Penurunan pada Mei dipengaruhi oleh penurunan subsektor minuman yang terkontraksi sebesar -22,78% (mtm). Berdasarkan informasi dari responden SPE, penurunan tersebut dipengaruhi oleh normalisasi konsumsi, di mana permintaan minuman mulai mereda serta konsumen mengurangi pembelian dalam jumlah besar.
Kelompok kendaraan diprakirakan mengalami kontraksi sebesar -3,59% (mtm), meskipun menunjukkan perbaikan dibandingkan realisasi April 2026 yang terkontraksi sebesar -8,22% (mtm).
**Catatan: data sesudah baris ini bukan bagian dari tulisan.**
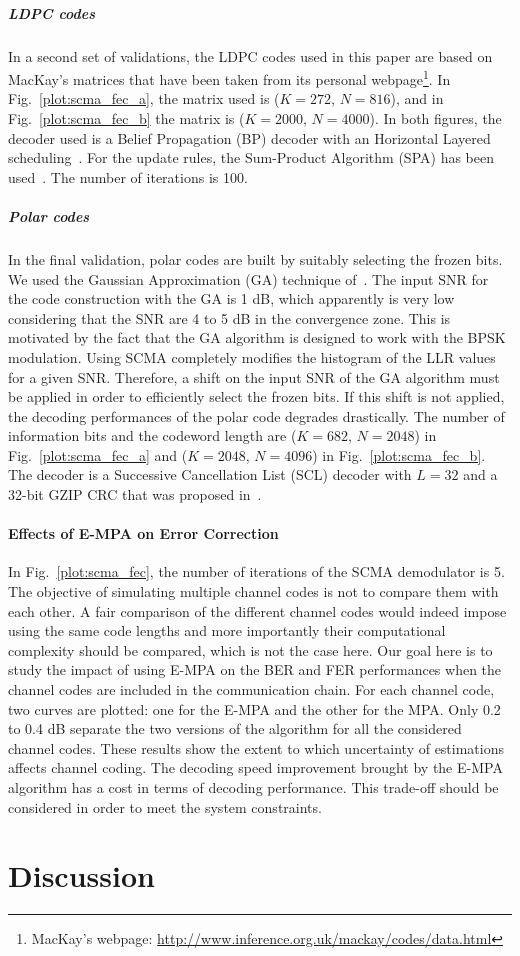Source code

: \subparagraph{LDPC codes}

In a second set of validations, the LDPC codes used in this paper are based on
MacKay's matrices that have been taken from its personal
webpage\footnote{MacKay's webpage: \url{http://www.inference.org.uk/mackay/codes/data.html}}.
In Fig.~\ref{plot:scma_fec_a}, the matrix used is ($K=272$, $N=816$), and in
Fig.~\ref{plot:scma_fec_b} the matrix is ($K=2000$, $N=4000$). In both figures,
the decoder used is a Belief Propagation (BP) decoder with an Horizontal Layered
scheduling~\cite{Yeo2001}. For the update rules, the Sum-Product Algorithm (SPA)
has been used~\cite{MacKay1999}. The number of iterations is 100.

\subparagraph{Polar codes}

In the final validation, polar codes are built by suitably selecting the frozen
bits. We used the Gaussian Approximation (GA) technique of~\cite{Trifonov2012}.
The input SNR for the code construction with the GA is 1 dB, which apparently is
very low considering that the SNR are 4 to 5 dB in the convergence zone. This is
motivated by the fact that the GA algorithm is designed to work with the BPSK
modulation. Using SCMA completely modifies the histogram of the LLR values for a
given SNR. Therefore, a shift on the input SNR of the GA algorithm must be
applied in order to efficiently select the frozen bits. If this shift is
not applied, the decoding performances of the polar code degrades drastically.
The number of information bits and the codeword length are ($K=682$, $N=2048$)
in Fig.~\ref{plot:scma_fec_a} and ($K=2048$, $N=4096$) in
Fig.~\ref{plot:scma_fec_b}. The decoder is a Successive Cancellation List (SCL)
decoder with $L=32$ and a 32-bit GZIP CRC that was proposed
in~\cite{Leonardon2019}.

\paragraph{Effects of E-MPA on Error Correction}
\label{sec:scma_fec_e-mpa}

In Fig.~\ref{plot:scma_fec}, the number of iterations of the SCMA demodulator is
5. The objective of simulating multiple channel codes is not to compare them
with each other. A fair comparison of the different channel codes would indeed
impose using the same code lengths and more importantly their computational
complexity should be compared, which is not the case here. Our goal here is to
study the impact of using E-MPA on the BER and FER performances when the channel
codes are included in the communication chain. For each channel code, two curves
are plotted: one for the E-MPA and the other for the MPA. Only 0.2 to 0.4 dB
separate the two versions of the algorithm for all the considered channel codes.
These results show the extent to which uncertainty of estimations affects
channel coding. The decoding speed improvement brought by the E-MPA algorithm
has a cost in terms of decoding performance. This trade-off should be considered
in order to meet the system constraints.

\section{Discussion}
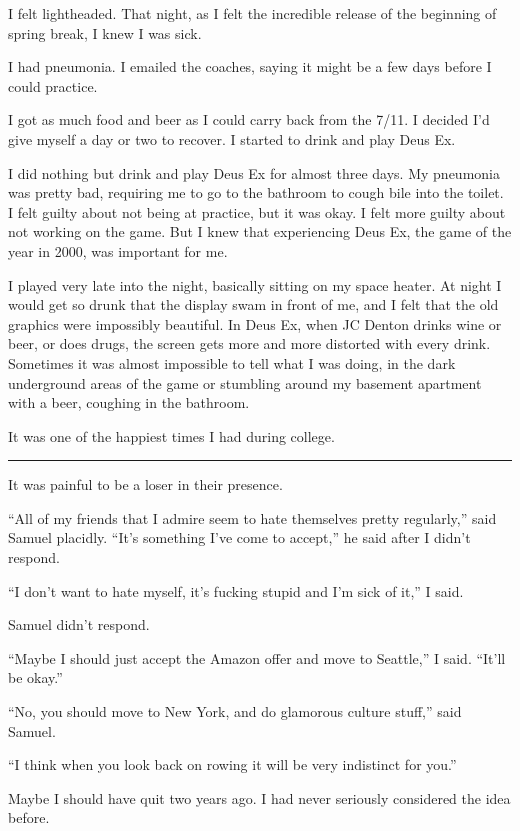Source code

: I felt lightheaded.  That night, as I felt the incredible release of the
beginning of spring break, I knew I was sick.  

I had pneumonia.  I emailed the coaches, saying it might be a few days before I
could practice.

I got as much food and beer as I could carry back from the 7/11.  I decided I'd
give myself a day or two to recover.  I started to drink and play Deus Ex.  

I did nothing but drink and play Deus Ex for almost three days.  My pneumonia
was pretty bad, requiring me to go to the bathroom to cough bile into the
toilet.  I felt guilty about not being at practice, but it was okay.  I felt
more guilty about not working on the game.  But I knew that experiencing Deus
Ex, the game of the year in 2000, was important for me.

I played very late into the night, basically sitting on my space heater.  At
night I would get so drunk that the display swam in front of me, and I felt that
the old graphics were impossibly beautiful.  In Deus Ex, when JC Denton drinks
wine or beer, or does drugs, the screen gets more and more distorted with every
drink.  Sometimes it was almost impossible to tell what I was doing, in the dark
underground areas of the game or stumbling around my basement apartment with a
beer, coughing in the bathroom.

It was one of the happiest times I had during college.

\plainfancybreak{12pt}{2}{* * *}

It was painful to be a loser in their presence.  

``All of my friends that I admire seem to hate themselves pretty regularly,''
said Samuel placidly.  ``It's something I've come to accept,'' he said after I
didn't respond.

``I don't want to hate myself, it's fucking stupid and I'm sick of it,'' I said.  

Samuel didn't respond.

``Maybe I should just accept the Amazon offer and move to Seattle,'' I said.
``It'll be okay.''

``No, you should move to New York, and do glamorous culture stuff,'' said
Samuel.

``I think when you look back on rowing it will be very indistinct for you.'' 

Maybe I should have quit two years ago.  I had never seriously considered the
idea before.

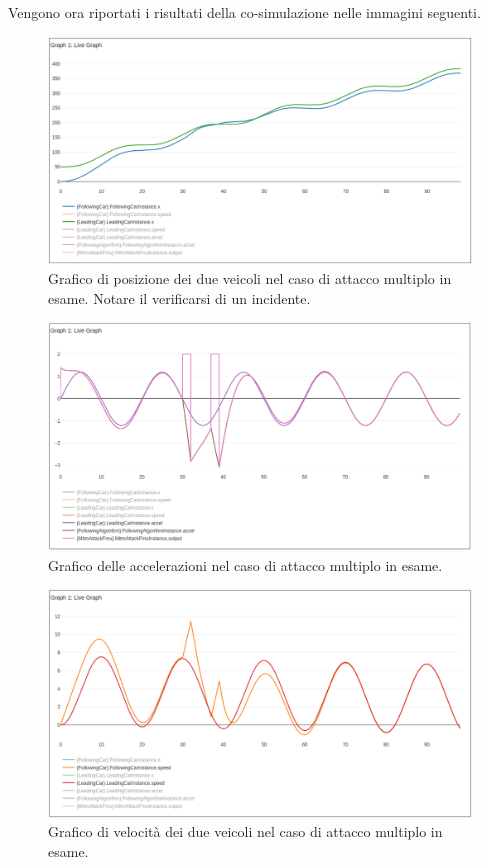 Vengono ora riportati i risultati della co-simulazione nelle immagini seguenti.
\begin{figure}[H]
	\centering
	\includegraphics[width=\textwidth]{img/MultiAttackAccelPlotXCrash.png}
	\caption{Grafico di posizione dei due veicoli nel caso di attacco multiplo in esame. Notare il verificarsi di un incidente.}
\end{figure}

\begin{figure}[H]
	\centering
	\includegraphics[width=\textwidth]{img/MultiAttackAccelPlotAccelCrash.png}
	\caption{Grafico delle accelerazioni nel caso di attacco multiplo in esame.}
\end{figure}
\begin{figure}[H]
	\centering
	\includegraphics[width=\textwidth]{img/MultiAttackAccelPlotSpeedCrash.png}
	\caption{Grafico di velocità dei due veicoli nel caso di attacco multiplo in esame.}
\end{figure}

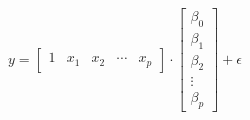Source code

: \documentclass[preview]{standalone}
\begin{document}
\begin{align*}
y = \begin{bmatrix} 1 & x_1 & x_2 & \cdots & x_p \end{bmatrix} \cdot \begin{bmatrix} \beta_0 \\ \beta_1\\ \beta_2 \\ \vdots \\ \beta_p \end{bmatrix} + \epsilon
\end{align*}
\end{document}
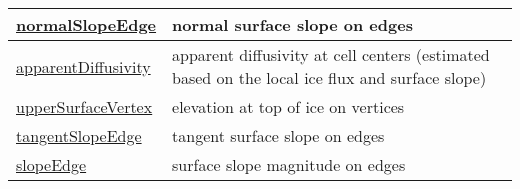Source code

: {\begin{center}
\begin{longtable}{| p{2.0in} | p{4.0in} |}
    \hline
    \hyperref[subsec:var_sec_geometry_normalSlopeEdge]{normalSlopeEdge} & normal surface slope on edges \\
    \hline
    \hyperref[subsec:var_sec_geometry_apparentDiffusivity]{apparentDiffusivity} & apparent diffusivity at cell centers (estimated based on the local ice flux and surface slope) \\
    \hline
    \hyperref[subsec:var_sec_geometry_upperSurfaceVertex]{upperSurfaceVertex} & elevation at top of ice on vertices \\
    \hline
    \hyperref[subsec:var_sec_geometry_tangentSlopeEdge]{tangentSlopeEdge} & tangent surface slope on edges \\
    \hline
    \hyperref[subsec:var_sec_geometry_slopeEdge]{slopeEdge} & surface slope magnitude on edges \\
    \hline
\end{longtable}
\end{center}
}
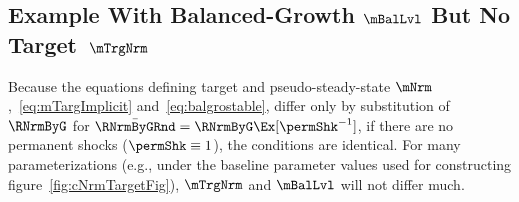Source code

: \documentclass[BufferStockTheory]{subfiles}
\begin{document}

\subsection{Example With Balanced-Growth \texorpdfstring{$\mBalLvl$}{m} But No Target~\texorpdfstring{$\mTrgNrm$}{m}}

Because the equations defining target and pseudo-steady-state $\mNrm$,~\eqref{eq:mTargImplicit} and~\eqref{eq:balgrostable}, differ only by substitution of $\RNrmByG$ for $\bar{\RNrmByGRnd}=\RNrmByG \Ex[\permShk^{-1}]$, if there are no permanent shocks ($\permShk \equiv 1$), the conditions are identical.
For many parameterizations (e.g., under the baseline parameter values used for constructing figure~\ref{fig:cNrmTargetFig}), $\mTrgNrm$ and $\mBalLvl$ will not differ much.
\end{document}
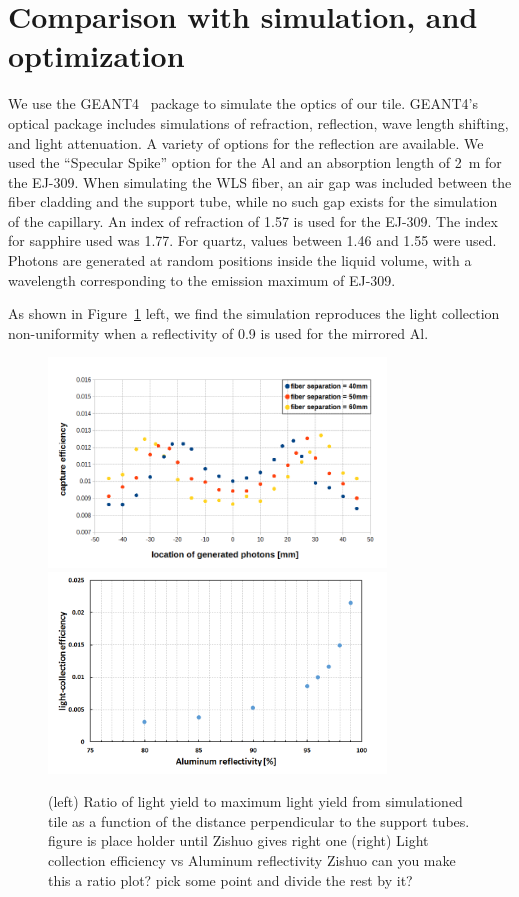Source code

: \documentclass[review]{elsarticle}
\begin{document}
\section{Comparison with simulation, and optimization}
We use the GEANT4~\cite{Agostinelli2003250} package to simulate the
optics of our tile. GEANT4's optical package includes simulations of
refraction, reflection, wave length shifting, and light attenuation.
A variety of options for the reflection are available. We used the
``Specular Spike'' option for the Al and an absorption length of 2~m for
the EJ-309. When simulating the WLS fiber, an air gap was included
between the fiber cladding and the support tube, while no such gap
exists for the simulation of the capillary. An index of refraction of
1.57 is used for the EJ-309. The index for sapphire used was 1.77.
For quartz, values between 1.46 and 1.55 were used. Photons are
generated at random positions inside the liquid volume, with a
wavelength corresponding to the emission maximum of EJ-309.

As shown in Figure~\ref{fig:simeff} left, we find the simulation
reproduces the light collection non-uniformity when a reflectivity of
0.9 is used for the mirrored Al.

\begin{figure}[!ht]
\begin{center}
\includegraphics[width=0.8\textwidth]{./figures/geant_result_uniformity.png}
\includegraphics[width=0.8\textwidth]{./figures/geant_result_reflectivity.png}
\caption{(left) Ratio of light yield to maximum light yield from
  simulationed tile as a function of the distance perpendicular to the
  support tubes. {\color{red} figure is place holder until Zishuo
    gives right one} (right) Light collection efficiency vs Aluminum
  reflectivity {\color{red} Zishuo can you make this a ratio plot?
    pick some point and divide the rest by it?} }
\label{fig:simeff}
\end{center}
\end{figure}
\end{document}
Kontraksi ini terutama dipengaruhi oleh subsektor mobil yang tercatat turun -3,94% (mtm).
Berdasarkan informasi responden SPE, kata Indra, penurunan pada subsektor mobil antara lain dipengaruhi oleh kecenderungan konsumen yang menunda pembelian seiring belum adanya program promosi yang menarik, serta sikap wait and see terhadap peluncuran model baru sehingga keputusan pembelian masih ditunda.
Beberapa kelompok komoditas masih mencatatkan kinerja positif, antara lain kelompok barang lainnya yang tumbuh sebesar 3,16% (mtm), diikuti kelompok perlengkapan rumah tangga lainnya sebesar 2,17% (mtm) serta suku cadang dan aksesori sebesar 0,23% (mtm).
"Kinerja positif tersebut mengindikasikan bahwa konsumsi pada kelompok komoditas tertentu masih tetap terjaga, terutama pada kebutuhan yang lebih prioritas, di tengah kecenderungan konsumen yang lebih selektif dalam berbelanja," ucapnya.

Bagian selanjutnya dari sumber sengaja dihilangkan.